The Joe Smith debacle was Kevin McHale’s fuckup while running the Minnesota Timberwolves. Ironically, people are talking about Kevin Garnett and his max contract and about how hard it is to throw cash at the problem and sign big names; change has to come from trades for the 'Wolves, supposedly.
You’re also right about basketball’s appearance of a big star helping a team along. Of course the player has to fit well with the coaches, the locker room, and all that jazz, but I digress.
Now there’s a clause in Lebron’s contract that if he skips out next year and plays for a big market team, he makes extra wheelbarrows full of cash from Nike. This is an interesting subplot when you take Shaq into account. Shaq, supposedly, hasn’t spent a single dime of the money he’s made from his contracts. He spends his endorsement money. For a long time, he was second only to Michael Jordan as an endorsement figure, and he’s still way up there. If you’re an elite player and are already getting an absurd amount of money to sponsor some things, you’d think that your performance contract would mean a little less (and it’d be non-guaranteed if you’re a football player. Then again, I can see why football players want to make as much as they can as fast as they can, and it’s because they give their bodies up to that gruesome game).
Except you have matters of greed and ego kicking in. And agents, too. (If those first two weren’t enough!) Lebron makes that much cash because the “market” demands it, because he feels he’s worth it, because he wants it, because the cash is available, and because the agent is pushing to get his client as much cash as possible, and because the agent gets a percentage.

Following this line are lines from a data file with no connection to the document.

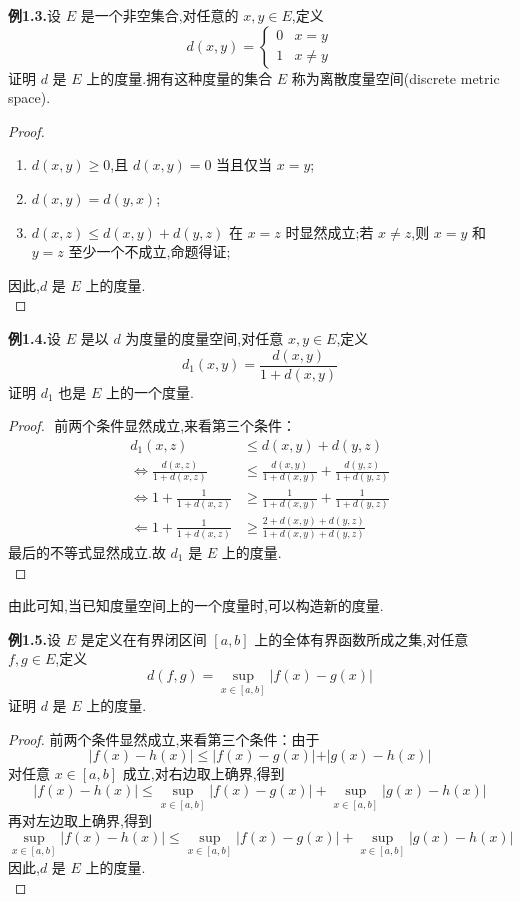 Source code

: \documentclass[12pt]{article}
\begin{document}
\textbf{例1.3.}设 $E$ 是一个非空集合,对任意的 $x,y\in E$,定义
$$d(x,y) = \begin{cases} 0 & x=y \\ 1 & x\neq y \end{cases}$$
证明 $d$ 是 $E$ 上的度量.拥有这种度量的集合 $E$ 称为离散度量空间(discrete metric space).
\begin{proof}
    $ $
    \begin{enumerate}[label={\textbullet}]
        \item $d(x,y) \geq 0$,且 $d(x,y) = 0$ 当且仅当 $x=y$;
        \item $d(x,y) = d(y,x)$;
        \item $d(x,z)\leq d(x,y) + d(y,z)$ 在 $x=z$ 时显然成立;若 $x\neq z$,则 $x=y$ 和 $y=z$ 至少一个不成立,命题得证;
    \end{enumerate}
    因此,$d$ 是 $E$ 上的度量.\\
\end{proof}

\textbf{例1.4.}设 $E$ 是以 $d$ 为度量的度量空间,对任意 $x,y\in E$,定义
$$d_1(x,y) = \frac{d(x,y)}{1+d(x,y)}$$
证明 $d_1$ 也是 $E$ 上的一个度量.
\begin{proof}
    $ $
前两个条件显然成立,来看第三个条件：
\[\begin{aligned}
    d_1(x,z)&\leq d(x, y)+d(y,z) \\
  \Longleftrightarrow  \frac{d (x,z)}{1+d(x,z) }&\leq \frac{d(x,y) }{1+d(x,y)}+\frac{d(y,z)}{1+d(y,z)} \\
  \Longleftrightarrow   1+\frac{1}{1+d(x,z)}&\geq \frac{1}{1+d(x,y)}+\frac{1}{1+d (y,z)} \\
  \Longleftarrow 1+\frac{1}{1+d(x,z)}&\geq \frac{2+d(x,y)+d (y,z) }{1+d(x, y)+d(y,z)}
\end{aligned}\]
最后的不等式显然成立.故 $d_1$ 是 $E$ 上的度量.\\
\end{proof}
由此可知,当已知度量空间上的一个度量时,可以构造新的度量.

\textbf{例1.5.}设 $E$ 是定义在有界闭区间 $[a,b]$ 上的全体有界函数所成之集,对任意 $f,g\in E$,定义
$$d(f,g) = \sup_{x\in [a,b]}|f(x)-g(x)|$$
证明 $d$ 是 $E$ 上的度量.
\begin{proof}
    前两个条件显然成立,来看第三个条件：由于
    $$\vert f(x) - h(x)\vert \leq \vert f(x) - g(x)\vert + \vert g(x) - h(x)\vert$$
    对任意 $x\in [a,b]$ 成立,对右边取上确界,得到
    $$\vert f(x) - h(x)\vert \leq \sup_{x\in [a,b]}|f(x)-g(x)| + \sup_{x\in [a,b]}|g(x)-h(x)|$$
    再对左边取上确界,得到
    $$\sup_{x\in [a,b]}|f(x)-h(x)| \leq \sup_{x\in [a,b]}|f(x)-g(x)| + \sup_{x\in [a,b]}|g(x)-h(x)|$$
    因此,$d$ 是 $E$ 上的度量.\\
\end{proof}
\end{document}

On the other hand, like it’s been mentioned already, some older players take pay cuts to win the title after it’s eluded them their entire careers. I’m of two minds about it, but it’s at least refreshing to see someone with money taken care of to finally put the priority of winning first. Of course, Karl Malone didn’t get his ring when he tried to do it with the Lakers (as did Gary Payton that year. He got his with the Heat a couple years later.) but that can be chalked up to waiting too long before switching priorities. Did Karl Malone already have all the money he’d ever need 10 years earlier? The year John Stockton retired, did he think he’d have a chance at a ring? Apparently, he felt the need for more money, and that motherfucker, ego, jumped in and said he could do it without one of the best point guards in NBA history.